Haute-Marne offers history, tradition and ‘green tourism’ opportunities. A huge Cross of Lorraine, memorial to General Charles de Gaulle, dominates the skyline of his home village of Colombey-les-Deux-Eglises.
Visit the museum opened in October 2008 for a snapshot of his military career and personal life.
For breathtaking views, cross the nineteenth century viaduct in Haute-Marne’s capital Chaumont-en-Bassigny or walk the fortified ramparts of hill-top Langres, sometimes called the ‘Carcassonne of the North’.
Find a restaurant to enjoy wine from the champagne vineyards of Rizacourt-Argentolles and Coiffy-le-Haut with some Burgundy truffles or AOC Langres cheese.

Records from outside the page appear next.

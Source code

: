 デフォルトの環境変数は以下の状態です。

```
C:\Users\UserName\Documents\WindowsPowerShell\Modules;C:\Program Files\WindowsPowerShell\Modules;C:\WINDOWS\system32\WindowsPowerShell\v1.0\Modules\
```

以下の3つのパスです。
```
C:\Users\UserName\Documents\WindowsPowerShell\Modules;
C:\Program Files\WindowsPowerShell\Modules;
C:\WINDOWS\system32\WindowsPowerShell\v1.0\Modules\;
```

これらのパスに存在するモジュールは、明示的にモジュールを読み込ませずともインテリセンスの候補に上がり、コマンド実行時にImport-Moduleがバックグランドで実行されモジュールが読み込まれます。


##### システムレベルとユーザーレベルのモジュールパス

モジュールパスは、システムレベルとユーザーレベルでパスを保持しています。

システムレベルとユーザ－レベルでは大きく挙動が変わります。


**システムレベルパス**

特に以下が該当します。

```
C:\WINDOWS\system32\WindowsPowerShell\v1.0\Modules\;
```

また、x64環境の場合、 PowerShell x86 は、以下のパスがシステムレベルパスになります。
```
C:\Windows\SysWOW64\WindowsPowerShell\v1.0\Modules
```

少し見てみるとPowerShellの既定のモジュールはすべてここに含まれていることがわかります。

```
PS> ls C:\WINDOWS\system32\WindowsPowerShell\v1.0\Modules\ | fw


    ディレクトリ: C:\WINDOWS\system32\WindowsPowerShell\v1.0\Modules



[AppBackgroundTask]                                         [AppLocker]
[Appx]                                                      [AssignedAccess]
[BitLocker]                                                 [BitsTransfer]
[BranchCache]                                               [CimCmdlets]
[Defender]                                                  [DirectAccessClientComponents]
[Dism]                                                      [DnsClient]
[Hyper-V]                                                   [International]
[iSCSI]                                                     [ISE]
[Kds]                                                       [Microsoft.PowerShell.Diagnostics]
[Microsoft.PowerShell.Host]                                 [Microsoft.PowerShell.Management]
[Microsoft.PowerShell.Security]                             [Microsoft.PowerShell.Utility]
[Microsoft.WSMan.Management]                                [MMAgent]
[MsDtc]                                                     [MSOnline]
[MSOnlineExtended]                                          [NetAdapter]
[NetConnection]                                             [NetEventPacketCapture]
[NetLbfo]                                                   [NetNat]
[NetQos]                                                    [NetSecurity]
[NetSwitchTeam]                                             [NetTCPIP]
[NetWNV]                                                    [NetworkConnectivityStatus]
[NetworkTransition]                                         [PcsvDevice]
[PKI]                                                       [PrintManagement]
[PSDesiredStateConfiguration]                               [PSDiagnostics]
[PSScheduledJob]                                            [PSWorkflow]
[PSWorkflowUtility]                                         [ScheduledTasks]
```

Lac du Der-Chantecoq spanning the border with Marne is, at 4,800 hectares, one of the largest artificial lakes in Europe. Ideal for watersports and fishing, the lake includes a nature reserve where you can watch the magical dawn spectacle of tens of thousands of migratory common cranes which arrive each autumn to over-winter. Spot some of Haute-Marne’s 40 species of orchid, roe-deer and perhaps a boar along 1,500km of marked trails.
The region’s artisan history continues today with the cutlers of Nogent. Visit the Nogent cutlery museum and tour willow beds which supply the basket-makers of Fayl-Billot. Follow the ‘Stained Glass Timber-frame Churches Road’ and seek out the Blaise Valley where blacksmiths carry on Haute-Marne’s tradition of wrought iron work.
Decorations on houses at St Dizier were made at its foundry from designs by Art Nouveau architect Hector Guimard. Guimard designed entrances to the Paris Metro and lamp posts on the Champs-Elysees.
If all this sightseeing leaves you in need of relaxation, complete your visit at Bourbonne-les-Bains and choose from a range of spa and beauty treatments at the only spa town in Champagne-Ardennes.